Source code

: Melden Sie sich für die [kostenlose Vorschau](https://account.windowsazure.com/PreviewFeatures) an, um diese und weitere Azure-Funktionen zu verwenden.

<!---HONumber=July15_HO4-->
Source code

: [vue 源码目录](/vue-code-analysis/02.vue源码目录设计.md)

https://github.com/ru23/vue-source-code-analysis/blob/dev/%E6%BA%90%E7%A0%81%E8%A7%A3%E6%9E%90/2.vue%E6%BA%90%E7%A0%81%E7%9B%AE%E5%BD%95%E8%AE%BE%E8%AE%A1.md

==

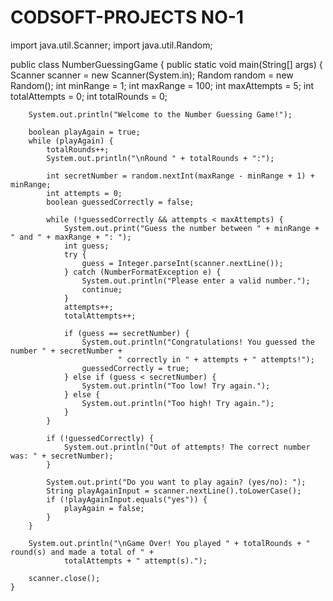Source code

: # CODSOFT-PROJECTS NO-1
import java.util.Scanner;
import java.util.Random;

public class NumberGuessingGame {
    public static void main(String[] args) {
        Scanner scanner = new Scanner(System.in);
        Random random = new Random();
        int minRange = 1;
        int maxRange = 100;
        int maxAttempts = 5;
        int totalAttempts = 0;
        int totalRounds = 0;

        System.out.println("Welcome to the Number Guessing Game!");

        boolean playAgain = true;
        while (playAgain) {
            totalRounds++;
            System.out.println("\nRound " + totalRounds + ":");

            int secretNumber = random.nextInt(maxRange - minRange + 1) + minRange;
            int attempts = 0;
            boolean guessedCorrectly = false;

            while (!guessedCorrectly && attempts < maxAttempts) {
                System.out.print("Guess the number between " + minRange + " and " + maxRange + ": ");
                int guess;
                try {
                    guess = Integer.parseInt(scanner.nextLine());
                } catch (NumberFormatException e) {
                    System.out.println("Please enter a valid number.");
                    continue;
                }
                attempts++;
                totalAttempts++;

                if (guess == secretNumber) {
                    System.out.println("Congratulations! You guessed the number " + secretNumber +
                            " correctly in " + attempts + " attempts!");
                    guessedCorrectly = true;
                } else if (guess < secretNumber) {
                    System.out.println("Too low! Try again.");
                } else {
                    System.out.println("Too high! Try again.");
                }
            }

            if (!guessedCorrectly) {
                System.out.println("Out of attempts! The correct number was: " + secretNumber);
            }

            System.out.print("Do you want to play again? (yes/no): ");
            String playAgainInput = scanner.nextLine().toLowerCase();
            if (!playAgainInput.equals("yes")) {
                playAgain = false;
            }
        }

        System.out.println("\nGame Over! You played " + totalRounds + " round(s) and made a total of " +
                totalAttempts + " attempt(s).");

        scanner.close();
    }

> [EXERCISE INSTRUCTIONS]:
Only lines that hold the string "System" belong in the answer, so copy every one of them from the records.

> [WRITTEN REPLY]:
        Scanner scanner = new Scanner(System.in);
        System.out.println("Welcome to the Number Guessing Game!");
            System.out.println("\nRound " + totalRounds + ":");
                System.out.print("Guess the number between " + minRange + " and " + maxRange + ": ");
                    System.out.println("Please enter a valid number.");
                    System.out.println("Congratulations! You guessed the number " + secretNumber +
                    System.out.println("Too low! Try again.");
                    System.out.println("Too high! Try again.");
                System.out.println("Out of attempts! The correct number was: " + secretNumber);
            System.out.print("Do you want to play again? (yes/no): ");
        System.out.println("\nGame Over! You played " + totalRounds + " round(s) and made a total of " +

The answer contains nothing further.